Tüketilmesi halinde ciddi zehirlenme vakalarıyla karşılaşılabilir
İzmir Körfezi'nde geçmişte de lokal balık ölümlerinin yaşandığını ancak bu yıl ölümlerin görüldüğü alanın genişlediğini aktaran Tanrıkul, ölen balıkların çoğunun dibe ya da yarı dibe bağımlı türlerde olduğunu saptadıklarını ifade etti.
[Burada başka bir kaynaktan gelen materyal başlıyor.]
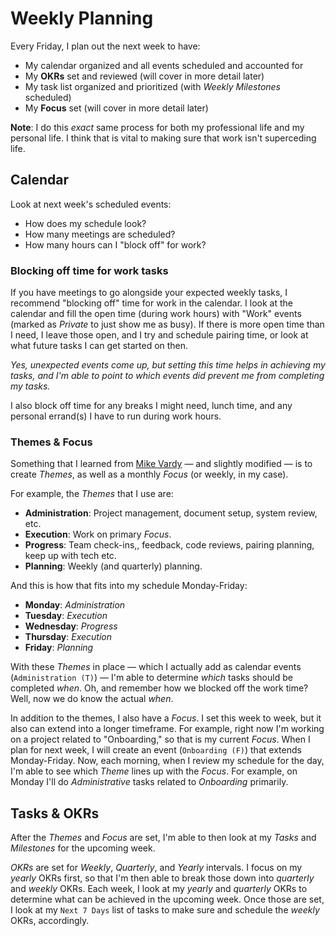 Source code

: # Weekly Planning

Every Friday, I plan out the next week to have:

- My calendar organized and all events scheduled and accounted for
- My **OKRs** set and reviewed (will cover in more detail later)
- My task list organized and prioritized (with _Weekly Milestones_ scheduled)
- My **Focus** set (will cover in more detail later)

**Note**: I do this _exact_ same process for both my professional life and my personal life. I think that is vital to making sure that work isn't superceding life.

## Calendar

Look at next week's scheduled events:

- How does my schedule look?
- How many meetings are scheduled?
- How many hours can I "block off" for work?

### Blocking off time for work tasks

If you have meetings to go alongside your expected weekly tasks, I recommend "blocking off" time for work in the calendar. I look at the calendar and fill the open time (during work hours) with "Work" events (marked as _Private_ to just show me as busy). If there is more open time than I need, I leave those open, and I try and schedule pairing time, or look at what future tasks I can get started on then.

_Yes, unexpected events come up, but setting this time helps in achieving my tasks, and I'm able to point to which events did prevent me from completing my tasks._

I also block off time for any breaks I might need, lunch time, and any personal errand(s) I have to run during work hours.

### Themes & Focus

Something that I learned from [Mike Vardy](https://twitter.com/mikevardy) — and slightly modified — is to create _Themes_, as well as a monthly _Focus_ (or weekly, in my case).

For example, the _Themes_ that I use are:

- **Administration**: Project management, document setup, system review, etc.
- **Execution**: Work on primary _Focus_.
- **Progress**: Team check-ins,, feedback, code reviews, pairing planning, keep up with tech etc.
- **Planning**: Weekly (and quarterly) planning.

And this is how that fits into my schedule Monday-Friday:

- **Monday**: _Administration_
- **Tuesday**: _Execution_
- **Wednesday**: _Progress_
- **Thursday**: _Execution_
- **Friday**: _Planning_

With these _Themes_ in place — which I actually add as calendar events (`Administration (T)`) — I'm able to determine _which_ tasks should be completed _when_. Oh, and remember how we blocked off the work time? Well, now we do know the actual _when_.

In addition to the themes, I also have a _Focus_. I set this week to week, but it also can extend into a longer timeframe. For example, right now I'm working on a project related to "Onboarding," so that is my current _Focus_. When I plan for next week, I will create an event (`Onboarding (F)`) that extends Monday-Friday. Now, each morning, when I review my schedule for the day, I'm able to see which _Theme_ lines up with the _Focus_. For example, on Monday I'll do _Administrative_ tasks related to _Onboarding_ primarily.

## Tasks & OKRs

After the _Themes_ and _Focus_ are set, I'm able to then look at my _Tasks_ and _Milestones_ for the upcoming week.

*OKRs* are set for _Weekly_, _Quarterly_, and _Yearly_ intervals. I focus on my _yearly_ OKRs first, so that I'm then able to break those down into _quarterly_ and _weekly_ OKRs. Each week, I look at my _yearly_ and _quarterly_ OKRs to determine what can be achieved in the upcoming week. Once those are set, I look at my `Next 7 Days` list of tasks to make sure and schedule the _weekly_ OKRs, accordingly.

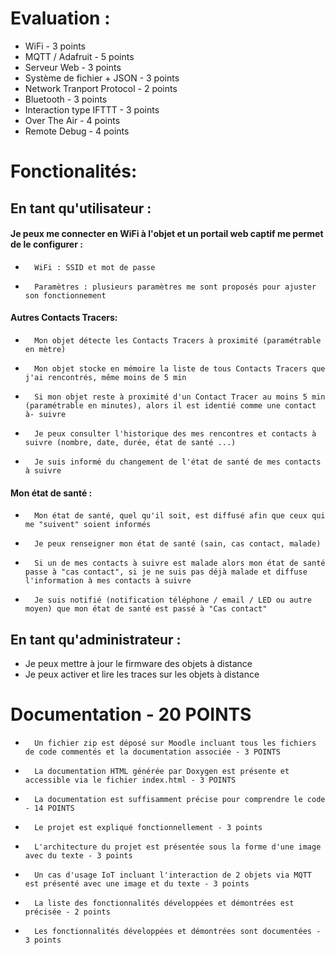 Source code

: 
# Evaluation :
-	WiFi - 3 points
-	MQTT / Adafruit - 5 points
-	Serveur Web - 3 points
-	Système de fichier + JSON - 3 points
-	Network Tranport Protocol - 2 points
-	Bluetooth - 3 points
-	Interaction type IFTTT - 3 points
-	Over The Air - 4 points
-	Remote Debug - 4 points


# Fonctionalités:

## 	En tant qu'utilisateur :
####	Je peux me connecter en WiFi à l'objet et un portail web captif me permet de le configurer :

-		WiFi : SSID et mot de passe
-		Paramètres : plusieurs paramètres me sont proposés pour ajuster son fonctionnement

####	Autres Contacts Tracers:

-		Mon objet détecte les Contacts Tracers à proximité (paramétrable en mètre)
-		Mon objet stocke en mémoire la liste de tous Contacts Tracers que j'ai rencontrés, même moins de 5 min
-		Si mon objet reste à proximité d'un Contact Tracer au moins 5 min (paramétrable en minutes), alors il est identié comme une contact à- suivre
-		Je peux consulter l'historique des mes rencontres et contacts à suivre (nombre, date, durée, état de santé ...)
-		Je suis informé du changement de l'état de santé de mes contacts à suivre

####	Mon état de santé :

-		Mon état de santé, quel qu'il soit, est diffusé afin que ceux qui me "suivent" soient informés
-		Je peux renseigner mon état de santé (sain, cas contact, malade)
-		Si un de mes contacts à suivre est malade alors mon état de santé passe à "cas contact", si je ne suis pas déjà malade et diffuse l'information à mes contacts à suivre
-		Je suis notifié (notification téléphone / email / LED ou autre moyen) que mon état de santé est passé à "Cas contact"

## En tant qu'administrateur :

-	Je peux mettre à jour le firmware des objets à distance
-	Je peux activer et lire les traces sur les objets à distance




# Documentation - 20 POINTS
-		Un fichier zip est déposé sur Moodle incluant tous les fichiers de code commentés et la documentation associée - 3 POINTS
-		La documentation HTML générée par Doxygen est présente et accessible via le fichier index.html - 3 POINTS
-		La documentation est suffisamment précise pour comprendre le code - 14 POINTS
-		Le projet est expliqué fonctionnellement - 3 points
-		L'architecture du projet est présentée sous la forme d'une image avec du texte - 3 points
-		Un cas d'usage IoT incluant l'interaction de 2 objets via MQTT est présenté avec une image et du texte - 3 points
-		La liste des fonctionnalités développées et démontrées est précisée - 2 points
-		Les fonctionnalités développées et démontrées sont documentées - 3 points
Tanrıkul, şunları kaydetti:
"Bizim daha çok gördüğümüz sargoz, çipura, lidaki, isparoz, dil ve mırmır gibi dibe bağlı yaşayan balıklar ölüyor. Bunun haricinde kefal gibi orta sularda gezen hatta çevre kirliliğine çok dayanıklı olan türler dahi artık yaşamını devam ettiremiyor. Onlar içerisinde de ölümler var. Bununla beraber levrek gibi tamamen etçil olarak beslenen hem su yüzeyinde hem suyun dibinde etçil avcılıkla beslenen balıklarda da ölümler var. Ancak kefal ve kaya balıkları gibi çevre kirliliğine çok dayanıklı türlerin dahi etkilenmesi olayın ciddiyetini gösteriyor."
Ölümlerin İzmir Körfezi'ndeki balık popülasyonunu olumsuz etkilediğini aktaran Tanrıkul, sonbahar aylarında sıcaklıkların düşmesiyle su altı yaşamının normale döneceğini tahmin ettiklerini anlattı.
Körfezden tutulan balıkların tüketilmemesi gerektiğine de dikkati çeken Tanrıkul, "Ölen balıklar taze dahi olsa tüketilmemesi gerekiyor. Çünkü bunların üzerindeki mikrobiyolojik ve kimyasal yük çok fazla. Balığın kendisi zaten dayanamayarak ölüyor. İnsanların tüketmesi halinde ciddi zehirlenme vakalarıyla karşılaşılabilir." diye konuştu.